**TASK ITEM**
Please list all lines of the material below in which the string "label" occurs.

**SOURCE RECORDS**
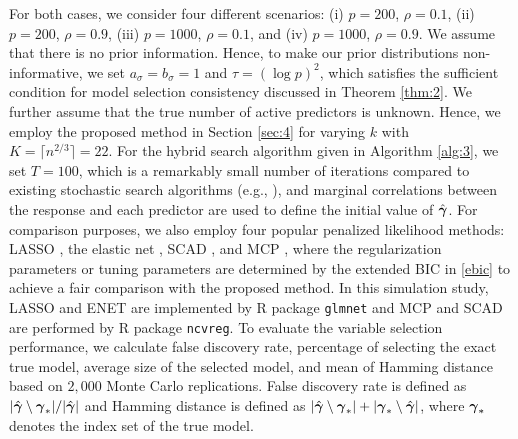 For both cases, we consider four different scenarios: (i) $p=200$, $\rho=0.1$, (ii) $p=200$, $\rho=0.9$, (iii) $p=1000$, $\rho=0.1$, and (iv) $p=1000$, $\rho=0.9$. We assume that there is no prior information. Hence, to make our prior distributions non-informative, we set $a_\sigma=b_\sigma=1$ and $\tau=(\log p)^2$, which satisfies the sufficient condition for model selection consistency discussed in Theorem \ref{thm:2}. We further assume that the true number of active predictors is unknown. Hence, we employ the proposed method in Section \ref{sec:4} for varying $k$ with $K=\lceil n^{2/3} \rceil =22$. For the hybrid search algorithm given in Algorithm \ref{alg:3}, we set $T=100$, which is a remarkably small number of iterations compared to existing stochastic search algorithms (e.g., \citealt{kirkpatrick1983optimization, george1993variable, hans2007shotgun}), and marginal correlations between the response and each predictor are used to define the initial value of $\hat{{\boldsymbol \gamma}}$. For comparison purposes, we also employ four popular penalized likelihood methods: LASSO \citep{tibshirani1996regression}, the elastic net \citep{zou2005regularization}, SCAD \citep{fan2001variable}, and MCP \citep{zhang2010nearly}, where the regularization parameters or tuning parameters are determined by the extended BIC in \eqref{ebic} to achieve a fair comparison with the proposed method. In this simulation study, LASSO and ENET are implemented by R package \texttt{glmnet} and  MCP and SCAD are performed by R package \texttt{ncvreg}. To evaluate the variable selection performance, we calculate false discovery rate, percentage of selecting the exact true model, average size of the selected model, and mean of Hamming distance based on $2,000$ Monte Carlo replications. False discovery rate is defined as $|\hat{{\boldsymbol \gamma}}\setminus {\boldsymbol \gamma}_*|/|\hat{{\boldsymbol \gamma}}|$ and Hamming distance is defined as $|\hat{{\boldsymbol \gamma}}\setminus {\boldsymbol \gamma}_* |+|{\boldsymbol \gamma}_* \setminus  \hat{{\boldsymbol \gamma}}|$, where ${\boldsymbol \gamma}_*$ denotes the index set of the true model.


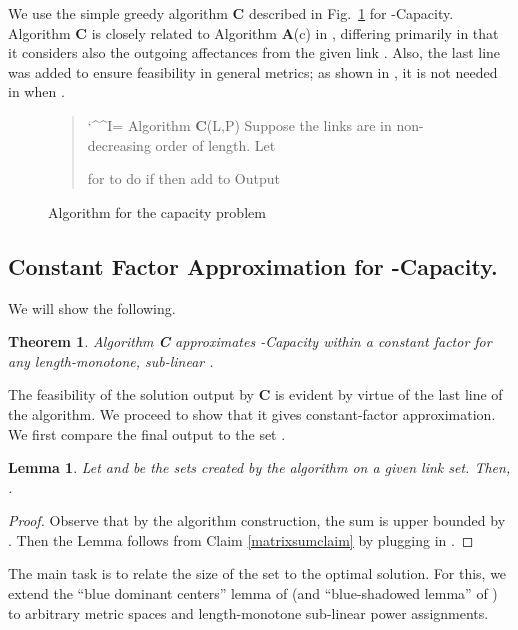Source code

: \documentclass[11pt]{amsart}
\newcommand{\prob}[1]{\textsf{#1}}  \newcommand{\myparagraph}[1]{\smallskip\noindent\textbf{#1}\quad}
\newcommand{\alg}[1]{\textbf{#1}}
\newlength{\tablength}
\newlength{\spacelength}
\newcommand{\tabstar}{\hspace*{\tablength}}
\newcommand{\spacestar}{\hspace*{\spacelength}}
\def\obeytabs{\catcode`\^^I=\active}
{\obeytabs\global\let^^I=\tabstar}
{\obeyspaces\global\let =\spacestar}
\newenvironment{display}{\begingroup\obeylines\obeyspaces\obeytabs}{\endgroup}
\newenvironment{prog}{\begin{display}\parskip0pt\sf}{\end{display}}
\newenvironment{pseudo}{\begin{quote}\begin{prog}}{\end{prog}\end{quote}}
\newcounter{foo}
\newtheorem{theorem}[foo]{Theorem}
\newtheorem{lemma}[foo]{Lemma}
\begin{document}
We use the simple greedy algorithm \alg{C} described in Fig.~\ref{alg1fig}
for \prob{-Capacity}.
Algorithm \alg{C}
is closely related to
Algorithm \alg{A}(c) in \cite{HW09}, differing primarily in that
it considers also the outgoing affectances from the
given link . Also, the last line was added to ensure
feasibility in general metrics; as shown in \cite{HW09}, it is not
needed in  when .


\begin{figure}[htbp]
\begin{pseudo}
\textrm{Algorithm} \alg{C}(L,P)
     Suppose the links  
        are in non-decreasing order of length.  
     Let 
     
     for  to  do
        if 
           then add  to 
     Output 
\end{pseudo}
\caption{Algorithm for the capacity problem}
\label{alg1fig}
\end{figure}


\subsection{Constant Factor Approximation for \prob{-Capacity}.}
We will show the following.
\begin{theorem}
\label{consfactorthm}
Algorithm \alg{C} approximates \prob{-Capacity} within a constant factor for any
length-monotone, sub-linear .
\end{theorem}


The feasibility of the solution output by \alg{C} is evident by virtue of the last
line of the algorithm.
We proceed to show that it gives constant-factor approximation.
We first compare the final output to the set .

\begin{lemma}
Let  and  be the sets created by the algorithm  on a
given link set. Then, .
\label{lem:bound-on-x}
\end{lemma}

\begin{proof}
Observe that by the algorithm construction, the sum 
 is upper bounded by .
Then the Lemma follows from Claim \ref{matrixsumclaim} by plugging in .
\end{proof}

The main task is to relate the size of the set  to the optimal solution.
For this, we extend the ``blue dominant centers'' lemma of
\cite{GHWW09} (and ``blue-shadowed lemma'' of \cite{HW09}) to
arbitrary metric spaces and length-monotone sub-linear power assignments.  
\end{document}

**YOUR SOLUTION**
\label{alg1fig}
\label{consfactorthm}
\label{lem:bound-on-x}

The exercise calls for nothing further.